Thinking About Suicide Bombers
Remember the 1996 movie Independence Day? One of the characters was a grizzled old fighter pilot who had been kidnapped and degraded by the alien invaders years before. He flew his plane into the alien spaceship when his air-to-air missile jammed, causing the spaceship to explode. Everybody in the movie, as well as the audience, considered this suicide bomber a hero.
What’s the difference?
Partly it’s which side you’re rooting for, but mostly it’s that the pilot defended his planet by attacking the invaders. Terrorism targets innocents, and no one is a hero for killing innocents. Killing people who are invading and occupying your planet—or country—can be heroic, as can sacrificing yourself in the process.
This is an interesting observation in light of the previous post, where a professor makes the observation that the motivation of suicide terrorism is to repel what is perceived to be an occupation force.

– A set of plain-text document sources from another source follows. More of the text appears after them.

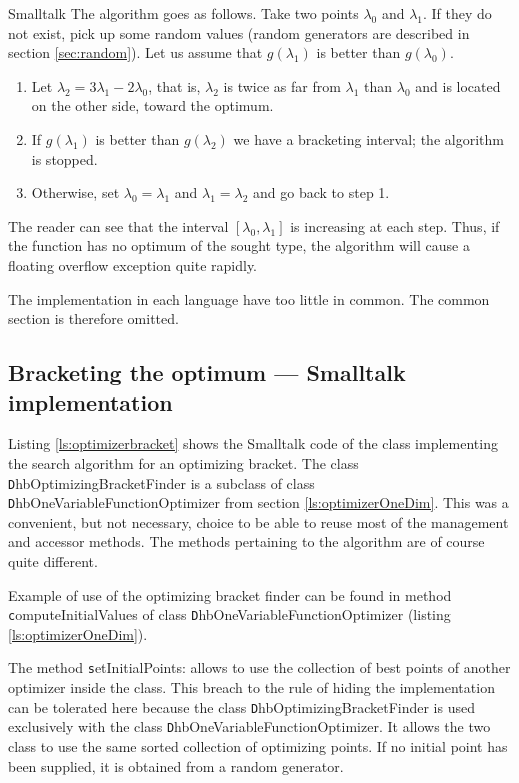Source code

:\begin{displaycode}{Smalltalk}
The algorithm goes as follows. Take two points $\lambda_0$ and
$\lambda_1$. If they do not exist, pick up some random values
(random generators are described in section \ref{sec:random}). Let
us assume that $g\left(\lambda_1\right)$ is better than
$g\left(\lambda_0\right)$.
\begin{enumerate}
  \item Let $\lambda_2=3\lambda_1-2\lambda_0$, that is, $\lambda_2$ is twice as far from $\lambda_1$ than
$\lambda_0$ and is located on the other side, toward the optimum.
  \item If $g\left(\lambda_1\right)$ is better than
$g\left(\lambda_2\right)$ we have a bracketing interval; the
algorithm is stopped.
  \item Otherwise, set $\lambda_0=\lambda_1$ and $\lambda_1=\lambda_2$ and go back to step 1.
\end{enumerate}
The reader can see that the interval
$\left[\lambda_0,\lambda_1\right]$ is increasing at each step.
Thus, if the function has no optimum of the sought type, the
algorithm will cause a floating overflow exception quite rapidly.

\noindent The implementation in each language have too little in
common. The common section is therefore omitted.

\subsection{Bracketing the optimum --- Smalltalk implementation}
\label{sec:sbracket}  Listing
\ref{ls:optimizerbracket} shows the Smalltalk code of the class
implementing the search algorithm for an optimizing bracket. The
class {\texttt DhbOptimizingBracketFinder} is a subclass of class {\texttt
DhbOneVariableFunctionOptimizer} from section
\ref{ls:optimizerOneDim}. This was a convenient, but not
necessary, choice to be able to reuse most of the management and
accessor methods. The methods pertaining to the algorithm are of
course quite different.

Example of use of the optimizing bracket finder can be found in
method {\texttt computeInitialValues} of class {\texttt
DhbOneVariableFunctionOptimizer} (\cf listing
\ref{ls:optimizerOneDim}).

The method {\texttt setInitialPoints:} allows to use the collection of
best points of another optimizer inside the class. This breach to
the rule of hiding the implementation can be tolerated here
because the class {\texttt DhbOptimizingBracketFinder} is used
exclusively with the class {\texttt DhbOneVariableFunctionOptimizer}.
It allows the two class to use the same sorted collection of
optimizing points. If no initial point has been supplied, it is
obtained from a random generator.


\end{displaycode}
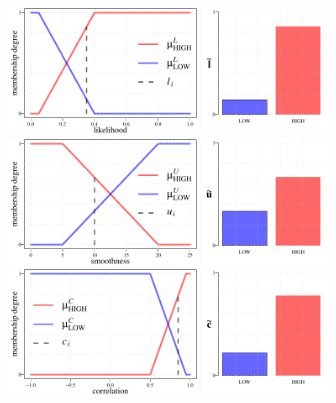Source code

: \begin{figure}%
	\centering
	\includegraphics[height=9em]{L_fuzzification_1_embedded}
	\includegraphics[height=9em]{L_fuzzification_2_embedded} \\[2ex]
	\includegraphics[height=9em]{U_fuzzification_1_embedded}
	\includegraphics[height=9em]{U_fuzzification_2_embedded} \\[2ex]
	\includegraphics[height=9em]{C_fuzzification_1_embedded}
	\includegraphics[height=9em]{C_fuzzification_2_embedded} \\

\end{figure}
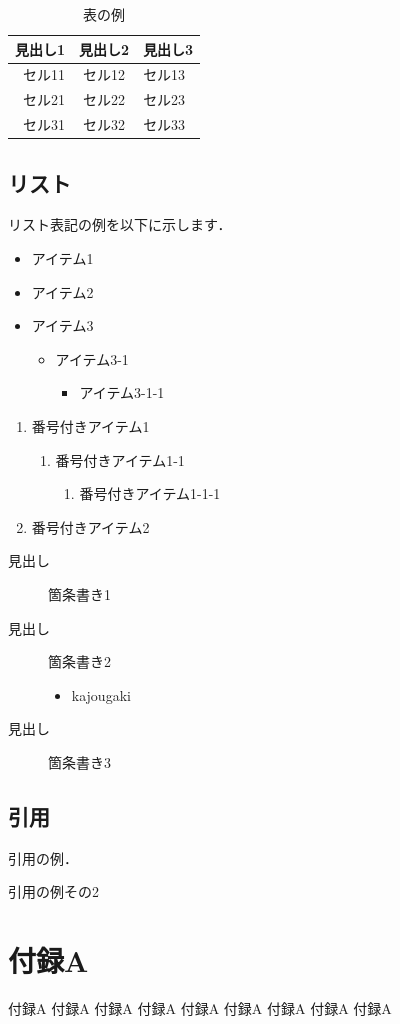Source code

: \documentclass[T]{compsoft}
\begin{document}
\begin{table}[tb]
  \caption{表の例}
  \label{table:tableExample}
  \begin{tabular}{rcl}
  \hline
 見出し1 & 見出し2& 見出し3 \\ \hline
  \hline
  セル11 & セル12 & セル13 \\ \hline
  セル21 & セル22 & セル23 \\ \hline
  セル31 & セル32 & セル33 \\ \hline
  \hline
  \end{tabular}
\end{table}

\newpage

\subsection{リスト}

リスト表記の例を以下に示します．

\begin{itemize}
	\item アイテム1
	\item アイテム2
	\item アイテム3
	\begin{itemize}
		\item アイテム3-1
		\begin{itemize}
			\item アイテム3-1-1
		\end{itemize}
	\end{itemize}
\end{itemize}

\begin{enumerate}
	\item 番号付きアイテム1
	\begin{enumerate}
		\item 番号付きアイテム1-1
		\begin{enumerate}
			\item 番号付きアイテム1-1-1
		\end{enumerate}
	\end{enumerate}
	\item 番号付きアイテム2
\end{enumerate}

\begin{description}
	\item[見出し] 箇条書き1
	\item[見出し] 箇条書き2
		\begin{itemize}
			\item kajougaki
		\end{itemize}
	\item[見出し] 箇条書き3
 \end{description}
\subsection{引用}
引用の例\cite{A02}．

引用の例その2\cite{A02}\cite{A01}




\appendix
\section{付録A} 
付録A
付録A
付録A
付録A
付録A
付録A
付録A
付録A
付録A
\end{document}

What are the lessons here for Iraq? I think there are three. One, the insurgents (or whatever we’re calling them these days) would do best by attacking military targets and not civilian ones. Two, the coalition forces (or whatever we’re calling them these days) need to do everything they can not to be perceived as invaders or occupiers. And three, the terrorists should try to advance a worldview where there are no innocents, only invaders and occupiers. To the extent that the bombing victims are perceived to be invaders and occupiers, those who kill them defending their country will be viewed as heroic by the people.
There are no lessons for London. There was no invasion. Every victim was an innocent. No one should consider the terrorists heroes.